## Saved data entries

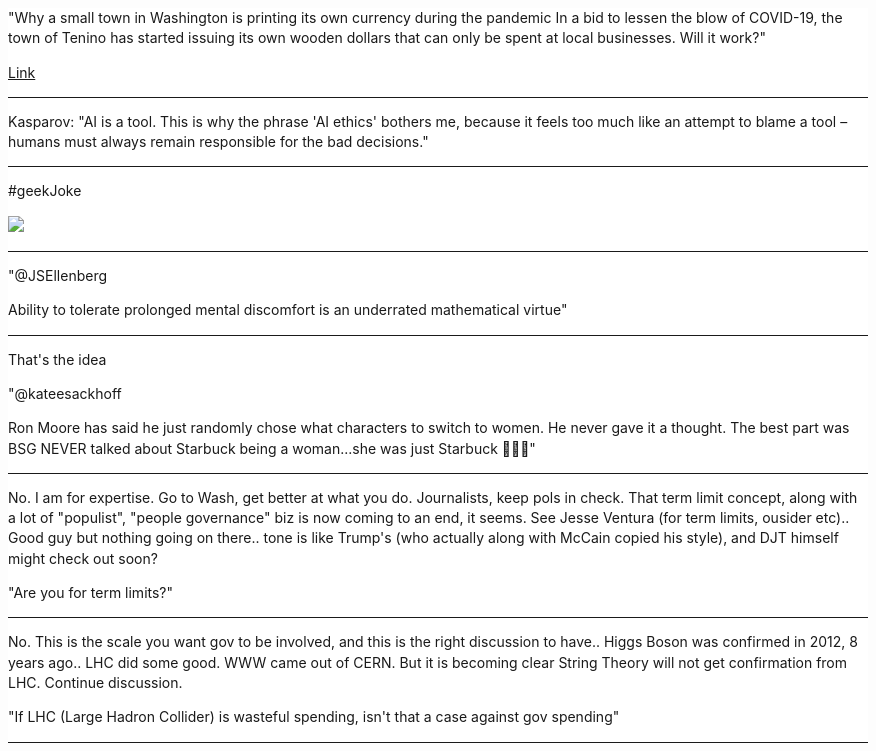 
"Why a small town in Washington is printing its own currency during the
pandemic In a bid to lessen the blow of COVID-19, the town of Tenino
has started issuing its own wooden dollars that can only be spent at
local businesses. Will it work?"

[Link](https://thehustle.co/covid19-local-currency-tenino-washington/)

---

Kasparov: "AI is a tool. This is why the phrase 'AI ethics' bothers
me, because it feels too much like an attempt to blame a tool – humans
must always remain responsible for the bad decisions."

---

\#geekJoke

<img width="340" src="https://pbs.twimg.com/media/EbiUw3TUcAESLZf?format=jpg&name=small"/>

---

"@JSEllenberg

Ability to tolerate prolonged mental discomfort is an underrated
mathematical virtue"

---

That's the idea

"@kateesackhoff

Ron Moore has said he just randomly chose what characters to switch to
women. He never gave it a thought. The best part was BSG NEVER talked
about Starbuck being a woman...she was just Starbuck 🤷🏼‍♀️"

---

No. I am for expertise. Go to Wash, get better at what you
do. Journalists, keep pols in check. That term limit concept, along
with a lot of "populist", "people governance" biz is now coming to an
end, it seems. See Jesse Ventura (for term limits, ousider etc).. Good
guy but nothing going on there.. tone is like Trump's (who actually
along with McCain copied his style), and DJT himself might check out
soon?

"Are you for term limits?"

---

No. This is the scale you want gov to be involved, and this is the
right discussion to have.. Higgs Boson was confirmed in 2012, 8 years
ago.. LHC did some good. WWW came out of CERN. But it is becoming
clear String Theory will not get confirmation from LHC. Continue discussion.

"If LHC (Large Hadron Collider) is wasteful spending, isn't that a
case against gov spending"

---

## Instructions to follow
The answer consists of the line holding "Ron Moore has" and every line after it up to the end of the records, word for word.

## Solution to this exercise
Ron Moore has said he just randomly chose what characters to switch to
women. He never gave it a thought. The best part was BSG NEVER talked
about Starbuck being a woman...she was just Starbuck 🤷🏼‍♀️"

---

No. I am for expertise. Go to Wash, get better at what you
do. Journalists, keep pols in check. That term limit concept, along
with a lot of "populist", "people governance" biz is now coming to an
end, it seems. See Jesse Ventura (for term limits, ousider etc).. Good
guy but nothing going on there.. tone is like Trump's (who actually
along with McCain copied his style), and DJT himself might check out
soon?

"Are you for term limits?"

---

No. This is the scale you want gov to be involved, and this is the
right discussion to have.. Higgs Boson was confirmed in 2012, 8 years
ago.. LHC did some good. WWW came out of CERN. But it is becoming
clear String Theory will not get confirmation from LHC. Continue discussion.

"If LHC (Large Hadron Collider) is wasteful spending, isn't that a
case against gov spending"

---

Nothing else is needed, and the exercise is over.